A Systematic Review Of Standalone And Hybrid Convolutional Neural Network Models For Rice Leaf Disease Detection

31 Oct

Authors: Lele Mohammed, Aminu Aliyu Abdullahi

Abstract: Rice leaf diseases pose a serious threat to global food security, reducing yield quality and quantity across major rice-producing regions. Conventional detection methods relying on manual inspection are often time-consuming, subjective, and inefficient. In recent years, deep learning particularly Convolutional Neural Networks (CNNs) has emerged as a transformative tool for automated plant disease diagnosis. This study presents a systematic review of recent advancements in standalone and hybrid CNN–machine learning (CNN–ML) models for rice leaf disease detection.

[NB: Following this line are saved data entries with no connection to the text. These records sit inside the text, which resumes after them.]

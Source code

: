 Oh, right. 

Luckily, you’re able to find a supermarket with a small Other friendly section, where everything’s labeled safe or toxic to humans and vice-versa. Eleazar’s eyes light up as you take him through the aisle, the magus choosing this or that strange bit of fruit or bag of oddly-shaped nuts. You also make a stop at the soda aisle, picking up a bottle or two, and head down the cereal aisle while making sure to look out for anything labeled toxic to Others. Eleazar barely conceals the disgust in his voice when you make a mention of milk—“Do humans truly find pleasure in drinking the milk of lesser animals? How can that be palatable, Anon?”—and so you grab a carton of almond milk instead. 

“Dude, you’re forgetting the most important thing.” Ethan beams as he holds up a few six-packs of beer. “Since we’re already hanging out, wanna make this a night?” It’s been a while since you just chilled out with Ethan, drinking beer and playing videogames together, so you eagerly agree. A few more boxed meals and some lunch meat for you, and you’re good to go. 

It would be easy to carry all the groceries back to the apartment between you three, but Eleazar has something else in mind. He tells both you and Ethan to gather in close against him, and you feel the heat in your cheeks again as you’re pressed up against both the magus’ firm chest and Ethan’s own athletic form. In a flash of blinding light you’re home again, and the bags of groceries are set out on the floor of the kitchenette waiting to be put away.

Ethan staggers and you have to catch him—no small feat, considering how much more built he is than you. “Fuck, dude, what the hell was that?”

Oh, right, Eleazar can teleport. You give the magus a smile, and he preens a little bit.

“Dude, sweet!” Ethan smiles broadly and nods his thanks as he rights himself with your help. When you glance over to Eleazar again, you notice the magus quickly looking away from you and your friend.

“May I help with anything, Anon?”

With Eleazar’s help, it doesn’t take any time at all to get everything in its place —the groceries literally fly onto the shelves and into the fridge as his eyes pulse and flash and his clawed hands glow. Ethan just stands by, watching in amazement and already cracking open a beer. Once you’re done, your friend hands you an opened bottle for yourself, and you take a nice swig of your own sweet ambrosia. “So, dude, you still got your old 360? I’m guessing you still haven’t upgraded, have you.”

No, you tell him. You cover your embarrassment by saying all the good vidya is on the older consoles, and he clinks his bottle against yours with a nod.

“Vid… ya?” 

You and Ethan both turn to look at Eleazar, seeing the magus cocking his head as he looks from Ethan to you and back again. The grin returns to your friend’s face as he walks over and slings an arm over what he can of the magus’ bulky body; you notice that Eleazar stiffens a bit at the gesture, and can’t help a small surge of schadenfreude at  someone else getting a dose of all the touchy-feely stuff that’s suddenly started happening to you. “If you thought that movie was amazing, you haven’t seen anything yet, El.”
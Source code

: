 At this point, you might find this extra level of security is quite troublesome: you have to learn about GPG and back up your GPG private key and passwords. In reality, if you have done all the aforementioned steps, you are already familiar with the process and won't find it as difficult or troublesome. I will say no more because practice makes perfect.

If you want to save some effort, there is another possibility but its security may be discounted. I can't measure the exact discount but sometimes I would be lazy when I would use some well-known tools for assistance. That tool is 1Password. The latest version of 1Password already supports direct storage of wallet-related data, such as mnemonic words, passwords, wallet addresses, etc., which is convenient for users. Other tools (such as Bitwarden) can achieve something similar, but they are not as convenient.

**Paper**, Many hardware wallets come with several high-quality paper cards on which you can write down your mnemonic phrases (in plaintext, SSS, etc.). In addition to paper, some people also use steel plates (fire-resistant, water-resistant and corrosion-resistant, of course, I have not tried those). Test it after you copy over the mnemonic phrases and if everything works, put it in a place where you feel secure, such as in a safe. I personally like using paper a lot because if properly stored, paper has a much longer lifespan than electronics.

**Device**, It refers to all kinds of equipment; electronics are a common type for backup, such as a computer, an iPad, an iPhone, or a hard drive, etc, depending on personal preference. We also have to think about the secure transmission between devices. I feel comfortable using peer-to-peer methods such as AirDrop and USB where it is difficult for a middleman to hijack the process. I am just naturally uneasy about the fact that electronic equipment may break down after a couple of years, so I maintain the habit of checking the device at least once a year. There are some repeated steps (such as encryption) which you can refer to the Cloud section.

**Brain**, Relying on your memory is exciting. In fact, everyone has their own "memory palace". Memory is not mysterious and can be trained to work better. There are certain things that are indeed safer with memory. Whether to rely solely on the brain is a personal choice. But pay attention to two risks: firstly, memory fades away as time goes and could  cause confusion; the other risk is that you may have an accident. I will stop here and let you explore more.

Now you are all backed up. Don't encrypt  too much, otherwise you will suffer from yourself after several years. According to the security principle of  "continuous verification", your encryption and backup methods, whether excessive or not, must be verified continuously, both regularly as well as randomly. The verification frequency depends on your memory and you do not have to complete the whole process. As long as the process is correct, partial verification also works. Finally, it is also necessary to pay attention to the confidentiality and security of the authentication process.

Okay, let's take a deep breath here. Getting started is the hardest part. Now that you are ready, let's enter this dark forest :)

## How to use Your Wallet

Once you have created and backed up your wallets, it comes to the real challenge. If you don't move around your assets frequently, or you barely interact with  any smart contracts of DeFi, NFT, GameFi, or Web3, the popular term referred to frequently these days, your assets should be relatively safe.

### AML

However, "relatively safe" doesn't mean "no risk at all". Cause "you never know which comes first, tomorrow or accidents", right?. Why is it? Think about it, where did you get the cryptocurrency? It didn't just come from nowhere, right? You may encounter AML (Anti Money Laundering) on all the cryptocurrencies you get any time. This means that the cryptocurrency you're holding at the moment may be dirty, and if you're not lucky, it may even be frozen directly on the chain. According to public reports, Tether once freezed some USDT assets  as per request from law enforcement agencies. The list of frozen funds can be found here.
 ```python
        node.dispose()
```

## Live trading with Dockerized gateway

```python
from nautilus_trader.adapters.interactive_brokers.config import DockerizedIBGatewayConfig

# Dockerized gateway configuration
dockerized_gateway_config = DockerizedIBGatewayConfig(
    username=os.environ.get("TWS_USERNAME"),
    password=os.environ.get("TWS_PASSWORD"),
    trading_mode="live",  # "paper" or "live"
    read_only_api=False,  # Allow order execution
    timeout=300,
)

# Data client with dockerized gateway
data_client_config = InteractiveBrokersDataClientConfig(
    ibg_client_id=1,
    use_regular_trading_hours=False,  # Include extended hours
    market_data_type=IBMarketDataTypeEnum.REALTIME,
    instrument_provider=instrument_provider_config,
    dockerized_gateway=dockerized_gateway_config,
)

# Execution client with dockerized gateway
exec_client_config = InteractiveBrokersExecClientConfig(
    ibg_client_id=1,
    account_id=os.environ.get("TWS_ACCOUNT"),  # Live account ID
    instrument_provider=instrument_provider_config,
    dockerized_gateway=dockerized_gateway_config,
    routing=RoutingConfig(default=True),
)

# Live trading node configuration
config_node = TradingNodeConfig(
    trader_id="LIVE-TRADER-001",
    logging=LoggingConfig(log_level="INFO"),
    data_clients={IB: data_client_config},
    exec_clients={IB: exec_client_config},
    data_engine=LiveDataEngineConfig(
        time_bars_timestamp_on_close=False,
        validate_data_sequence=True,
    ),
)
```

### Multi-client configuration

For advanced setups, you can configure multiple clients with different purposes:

Following the PRISMA 2020 framework, four major databases (IEEE Xplore, Scopus, Web of Science, and Google Scholar) were searched for studies published between 2020 and 2025. A total of 37 peer-reviewed articles were included after applying rigorous inclusion and exclusion criteria. Data were extracted on model architectures, datasets, performance metrics, and computational efficiency, and were analyzed both quantitatively and qualitatively using descriptive statistics and comparative synthesis. Results reveal that standalone CNN models such as ResNet, DenseNet, and EfficientNet achieved a median accuracy of 96.4%, while hybrid CNN–ML models (e.g., CNN–SVM and CNN–Random Forest) recorded a median accuracy of 95.2% with notably reduced inference times and model sizes. Lightweight models like MobileNet and EfficientNet-Lite demonstrated optimal trade-offs between accuracy and resource efficiency, supporting their suitability for edge deployment in low-resource environments. Despite these advancements, only 30% of studies utilized field-based datasets, highlighting a persistent generalization gap between controlled and real-world conditions. Furthermore, explainable AI tools were employed in merely one-third of studies, limiting interpretability and trust in AI-driven diagnostics. This review emphasized the growing maturity of deep learning for smart agriculture while identifying critical gaps in dataset diversity, interpretability, and deployment feasibility. It concludes that future research should prioritize standardized datasets, explainable and lightweight architectures, and energy-efficient edge intelligence to ensure sustainable, inclusive, and transparent AI adoption in rice disease management.